It would be nice if for decades we taught students the differences between greater and lesser jihad (with lesser jihad being the violent one we criticize) and didn't define "jihad" as "holy war," but opted for the better translation of "struggle."

One example was that this White House photo of Bush giving the "hook 'em horns" salute to the Texas marching band seems endearing in the United States.

He's clearly in violation of the Supreme Metal Council's ruling that "If your head is neither banging nor thrashing, you should not be throwing the sign". There was also later photographic evidence that Bush claimed to have "too much metal for one hand", which no president has had since James K. Polk.

As always, Wikipedia has more.

we need to be more sensitive about how different messages play in different contexts

Why is it our job to translate all our gestures into sundry foreign contexts (impossible on the face of it). Why isn't it the job of the foreign interpreters of W's hand gestures (for instance) to understand that he means it in the Texas manner? And likewise for language. "Jihad" and "Crusade" mean different things to "us" than to "them". You know it, and I know it; why can't they know it as well?

Good god, move this post down the page. I can't look at that picture.

"Mocked on Blogs" is a great title for...something.

Sing it to "Girls on Film."

Right. Fuck them and their nuanced jihads.

*gives what is hopefully the international sign for "fuck you"*

FSM help me, I honestly can't tell whether Craig Ewert's comment is meant to be sarcastic.

I aspire to optimism, so I'll assume that it is.

Matt makes a good point but uses a very poor example to illustrate it. The Texas horns thing is pretty trivial. Plus, it's one thing when we talk about American stuff to other Americans -- then the burden is on folks in other countries to figure out what we mean. It's another thing when we're communicationg with or discussing non-Americans -- then the burden is on us to understand how our message will be interpreted.
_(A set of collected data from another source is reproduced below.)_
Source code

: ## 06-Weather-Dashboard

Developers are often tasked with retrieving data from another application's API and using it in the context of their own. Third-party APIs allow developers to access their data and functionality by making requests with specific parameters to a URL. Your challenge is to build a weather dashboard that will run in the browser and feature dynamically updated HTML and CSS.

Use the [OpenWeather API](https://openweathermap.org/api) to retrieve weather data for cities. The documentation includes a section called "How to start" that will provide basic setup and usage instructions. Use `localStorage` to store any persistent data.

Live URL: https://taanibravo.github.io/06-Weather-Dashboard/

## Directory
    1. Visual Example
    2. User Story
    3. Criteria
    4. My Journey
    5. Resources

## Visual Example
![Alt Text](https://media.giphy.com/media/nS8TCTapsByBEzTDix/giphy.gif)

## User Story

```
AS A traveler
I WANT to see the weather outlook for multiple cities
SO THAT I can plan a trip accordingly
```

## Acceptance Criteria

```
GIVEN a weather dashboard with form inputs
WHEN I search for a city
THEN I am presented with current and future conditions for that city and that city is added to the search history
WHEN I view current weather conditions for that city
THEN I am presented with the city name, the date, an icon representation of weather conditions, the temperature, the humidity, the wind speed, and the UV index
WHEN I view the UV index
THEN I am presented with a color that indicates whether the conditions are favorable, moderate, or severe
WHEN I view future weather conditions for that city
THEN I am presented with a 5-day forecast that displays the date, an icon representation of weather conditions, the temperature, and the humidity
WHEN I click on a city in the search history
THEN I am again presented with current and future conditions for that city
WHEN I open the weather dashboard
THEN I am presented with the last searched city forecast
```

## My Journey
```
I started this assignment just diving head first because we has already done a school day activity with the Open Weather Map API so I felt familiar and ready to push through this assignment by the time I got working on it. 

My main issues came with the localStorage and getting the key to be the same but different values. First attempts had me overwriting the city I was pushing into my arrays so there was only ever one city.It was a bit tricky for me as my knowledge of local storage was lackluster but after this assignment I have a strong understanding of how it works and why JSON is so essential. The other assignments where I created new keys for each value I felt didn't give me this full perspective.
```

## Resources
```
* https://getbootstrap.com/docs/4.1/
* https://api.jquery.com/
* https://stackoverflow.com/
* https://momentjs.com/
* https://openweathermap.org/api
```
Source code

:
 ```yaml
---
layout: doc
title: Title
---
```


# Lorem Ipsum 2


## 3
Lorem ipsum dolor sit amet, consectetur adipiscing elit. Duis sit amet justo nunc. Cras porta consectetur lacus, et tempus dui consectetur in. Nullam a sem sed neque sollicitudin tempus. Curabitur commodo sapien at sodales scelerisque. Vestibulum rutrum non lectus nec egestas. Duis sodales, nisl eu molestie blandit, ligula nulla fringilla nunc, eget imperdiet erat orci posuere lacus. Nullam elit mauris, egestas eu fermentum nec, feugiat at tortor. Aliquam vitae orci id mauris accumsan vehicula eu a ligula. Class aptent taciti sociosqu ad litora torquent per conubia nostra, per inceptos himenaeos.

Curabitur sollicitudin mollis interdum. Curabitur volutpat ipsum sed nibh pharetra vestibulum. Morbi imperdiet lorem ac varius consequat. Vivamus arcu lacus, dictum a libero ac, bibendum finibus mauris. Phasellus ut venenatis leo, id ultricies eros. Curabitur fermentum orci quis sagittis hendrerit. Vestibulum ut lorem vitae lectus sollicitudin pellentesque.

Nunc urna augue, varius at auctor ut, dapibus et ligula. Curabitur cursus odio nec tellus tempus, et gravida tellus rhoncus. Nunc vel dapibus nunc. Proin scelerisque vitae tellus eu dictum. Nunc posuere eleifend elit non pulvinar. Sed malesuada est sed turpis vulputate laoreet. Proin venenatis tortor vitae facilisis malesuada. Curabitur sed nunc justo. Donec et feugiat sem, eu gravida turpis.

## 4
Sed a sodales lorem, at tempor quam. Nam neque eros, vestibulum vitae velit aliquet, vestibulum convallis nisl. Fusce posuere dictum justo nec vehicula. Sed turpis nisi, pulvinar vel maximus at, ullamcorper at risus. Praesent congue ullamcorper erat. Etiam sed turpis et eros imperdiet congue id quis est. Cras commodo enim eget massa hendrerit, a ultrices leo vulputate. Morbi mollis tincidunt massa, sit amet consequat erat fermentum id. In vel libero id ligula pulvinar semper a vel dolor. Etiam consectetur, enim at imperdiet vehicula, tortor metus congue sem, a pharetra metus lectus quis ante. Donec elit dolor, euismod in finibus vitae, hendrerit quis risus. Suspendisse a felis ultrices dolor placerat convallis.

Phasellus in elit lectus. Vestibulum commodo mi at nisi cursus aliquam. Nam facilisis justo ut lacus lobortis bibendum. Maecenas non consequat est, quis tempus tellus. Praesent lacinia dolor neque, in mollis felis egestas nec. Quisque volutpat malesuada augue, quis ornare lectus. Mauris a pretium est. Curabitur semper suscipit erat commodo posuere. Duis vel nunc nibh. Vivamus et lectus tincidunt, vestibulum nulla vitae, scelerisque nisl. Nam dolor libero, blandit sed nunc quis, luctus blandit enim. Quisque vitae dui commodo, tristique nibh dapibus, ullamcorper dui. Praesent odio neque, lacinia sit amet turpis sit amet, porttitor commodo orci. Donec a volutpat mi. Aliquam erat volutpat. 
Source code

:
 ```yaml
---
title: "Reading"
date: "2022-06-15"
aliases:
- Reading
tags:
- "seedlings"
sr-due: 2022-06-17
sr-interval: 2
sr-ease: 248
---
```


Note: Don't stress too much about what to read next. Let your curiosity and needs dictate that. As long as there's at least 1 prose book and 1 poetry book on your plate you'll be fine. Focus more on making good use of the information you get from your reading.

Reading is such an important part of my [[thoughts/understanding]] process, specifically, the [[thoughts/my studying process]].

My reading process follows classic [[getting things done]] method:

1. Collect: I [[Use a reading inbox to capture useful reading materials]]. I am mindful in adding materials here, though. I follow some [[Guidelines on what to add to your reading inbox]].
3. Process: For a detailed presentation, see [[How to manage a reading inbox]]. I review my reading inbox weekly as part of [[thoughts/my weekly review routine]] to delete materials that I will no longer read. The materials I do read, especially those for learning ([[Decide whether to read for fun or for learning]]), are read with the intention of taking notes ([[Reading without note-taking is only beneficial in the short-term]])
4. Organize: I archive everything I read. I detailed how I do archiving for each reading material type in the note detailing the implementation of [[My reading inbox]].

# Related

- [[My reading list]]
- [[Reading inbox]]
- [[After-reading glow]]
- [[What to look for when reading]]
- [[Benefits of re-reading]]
The whole marketing thing reminds me of when GM tried to sell the Nova down in Mexico. I guess those marketing geniuses at GM never took high school Spanish. It pays to know your customer. This White House only knows one customer, the fundie Republican base.

RAND deserves plenty of mockery -- they're 5 years late to the party, and they forgot to bring beer.

The US occupation, public diplomacy and public affairs offices have been run by marketroids and PR flacks for years. See: Rendon Group, Karen (what happened to her?) Hughes, Charlotte Beers.

Then, see Fred Kaplan's excellent and splenetic articles on how this became yet another administration FUBAR fiasco.
http://www.slate.com/id/2114854/
http://www.slate.com/id/2127102/

I thought Karen Hughes already tried that brilliant and oh-so-subtle "I know -- let's do a marketing campaign!"

Bush is surrounded by idiots, the Republican "base" is nothing BUT idiots, but that doesn't mean that rest of the world is inhabited solely by idiots. No informed person believes anything coming out of this administration. Slicker PR isn't going to change that. It's what we DO that matters.

this post is ridiculous.

What, no credit for Ronnie James Dio?

Holy Diver!

The Norwegians would be right.

The thing about Chevy Nova not selling well in Mexico is a myth: http://www.snopes.com/business/misxlate/nova.asp

Translating gestures is tricky business. Curiously, rousting people from their homes in the middle of the night, shouting, while pointing guns at them and scaring their women and children does NOT mean "Congratulations, we are bringing you freedom and democracy" in Arabic.

Who could have guessed?

Who could have guessed?

Wow, you know I was going to write a parody post about training. Try and say "Well see, it's a training problem, I am untrained so I'd do X (X being the value of doing something wildly and massively inhuman and anti-social). They just need a class and this is going to fix all this."

The problem is I just read that long ass compilation of stories from Iraq War vets in The Nation and it's sort of hard to top what they have actually done over there. They had multiple stories from different people about guys having their pictures taken pretending to eat the brains out of Iraqi's (civilian and not) that had their heads blown off. Where do you go from there?

@ Reality Man

On the same theme, it would be nice if the media translated God as "God" not "Allah" from Arabic. Given that this is commonplace between the other two Abrahamic religions, the distinction in practice is pointlessly alienating.

The universal symbol for double penetration.

Why is it our job to translate all our gestures into sundry foreign contexts (impossible on the face of it). Why isn't it the job of the foreign interpreters of W's hand gestures (for instance) to understand that he means it in the Texas manner?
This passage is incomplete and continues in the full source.